Section 117(2A) requires the Court to contemplate a number of matters to which I shall turn if there is a conclusion that there is a justifying feature of the proceedings to depart from the principle that each party pay their own costs.
I agree with the submission of the husband that much of the material of the wife was repetitive and irrelevant to any application seeking to have the Court reconsider its earlier decision even if that earlier decision had been made by consent. The wife’s application was ill-conceived and, as I found, unmeritorious. The authorities going back to Rice and Asplund (1979) FLC 90-725 make clear the Court’s view about the importance of letting children have an opportunity to avoid being again drawn into litigation between their parents. To re-open any parenting case requires careful thought by a parent. If there is a finding that the approach taken was unmeritorious, as I have found here, there is a very good basis to say that there is a justification to depart from the principle that each party should pay their own costs.
The approach taken by the wife described by the husband as relentless and unreasonable, was conduct as a litigant rather than as a parent. I have little doubt that parents who have little or no communication with each other would complain and urge alteration to existing arrangements. But, in circumstances where that frustration boils over into litigation, the parent pursuing the change must be conscious of what the Court would consider justifies a re-opening of the parenting case. In this case, the wife did not do that. In that regard, her conduct warranting criticism was as a litigant rather than as a parent. I therefore find there are circumstances in this case that justify making an order for costs subject to the considerations that follow.
Having found a justifying feature, s 117(2A) requires a consideration of a number of factors. It is important to observe that an order for costs is not intended as some form of punishment but rather to compensate a party who has had to have been involved in the proceedings (at least to some extent) unnecessarily.
Here, the financial circumstances of the parties might be seen to be different but neither could be said to be impecunious or embarrassed about money. In that regard, there is no reason why the husband, even if he could afford to pay his own legal costs, should have to do so where he has resisted re-opening of the matter from the start.
It was not suggested that either party was in receipt of a grant of legal aid.
I have already referred to the conduct of the parties in the proceedings. The wife persisted knowing the risks with what the husband was going to argue was a threshold issue.
The wife has been wholly unsuccessful in the proceedings. There is also significance in the fact that the Independent Children’s Lawyer had adopted the position of supporting the husband on the same basis as the matters that I have found.

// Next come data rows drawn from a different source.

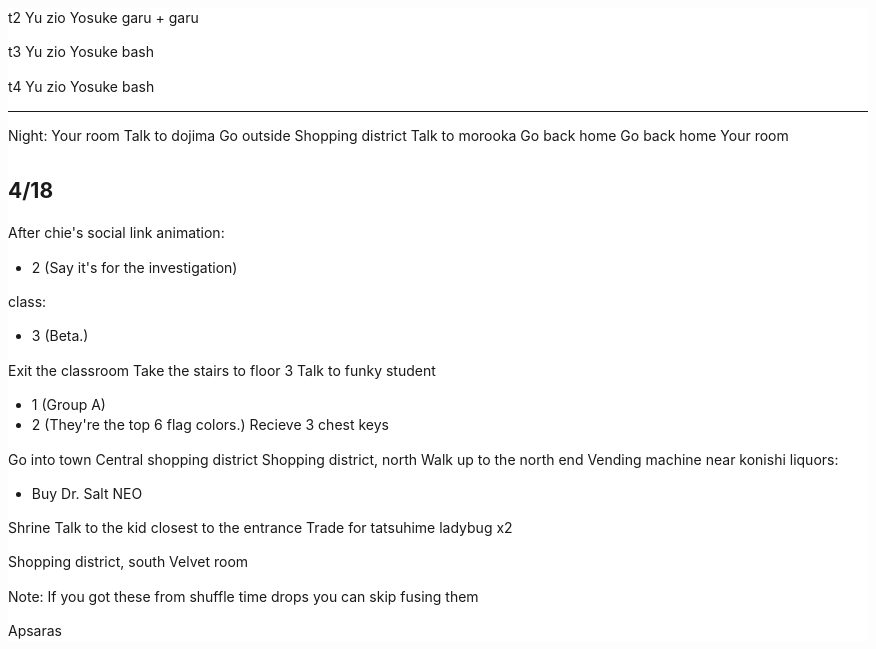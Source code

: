 t2
Yu zio
Yosuke garu + garu

t3
Yu zio
Yosuke bash

t4
Yu zio
Yosuke bash

--------------------------------------------------

Night:
Your room
Talk to dojima
Go outside
Shopping district
Talk to morooka
Go back home
Go back home
Your room

## 4/18
After chie's social link animation:
- 2 (Say it's for the investigation)

class:
- 3 (Beta.)

Exit the classroom
Take the stairs to floor 3
Talk to funky student
- 1 (Group A)
- 2 (They're the top 6 flag colors.)
Recieve 3 chest keys

Go into town
Central shopping district
Shopping district, north
Walk up to the north end
Vending machine near konishi liquors:
- Buy Dr. Salt NEO

Shrine
Talk to the kid closest to the entrance
Trade for tatsuhime ladybug x2

Shopping district, south
Velvet room

Note: If you got these from shuffle time drops you can skip fusing them

Apsaras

The husband set out his claim for costs in this case but the schedule sought a sum beyond what I consider discretely concerns the application I heard. I have used the figures relied upon by the husband on the basis that I have received no submission from the wife.
There were a number of matters that affected the determination of the case after it was filed in May 2012. I referred to them in my reasons as follows:
On 9 May 2013, Bennett J held a telephone link and ordered that a mention set for 21 June be vacated and that the case be mentioned on 2 August. A timetable for the filing of affidavit material was then made. Her Honour then ordered pursuant to s 11F of the Family Law Act 1975 (Cth) (“the Act”) that a family consultant prepare an issues assessment to discuss matters about the parents’ ability to implement any parenting orders. According to the parties, the designated family consultant construed the order such as she was required to exclude any interview with (the child) and indeed that is what occurred. Absent any such interview, there was little objective evidence about what (the child) thought nor was it possible to put some of the many things the parents were saying about her and, each other, to (the child).
On 2 August 2013, the matter was again listed before Bennett J. at which hearing, her Honour recused herself and adjourned the matter for allocation to another judge.
In respect of the first of those observations, I do not consider it appropriate to find that the matter was ready for trial. Her Honour was ordering the parties to attend upon a family consultant to have the opportunity to understand the impact of their litigation upon their child but also in the event that they still thereafter wished to litigate, they had to get their trial material together. In respect of the second observation, I understood her Honour recused herself in relation to a personal issue about the child’s school. Whilst that ultimately had nothing to do with this hearing, I do not consider it appropriate to have the costs for that period visited upon the wife. From what little I can glean from the Court record, it was the husband who took up her Honour’s invitation to consider an application that she not hear the matter.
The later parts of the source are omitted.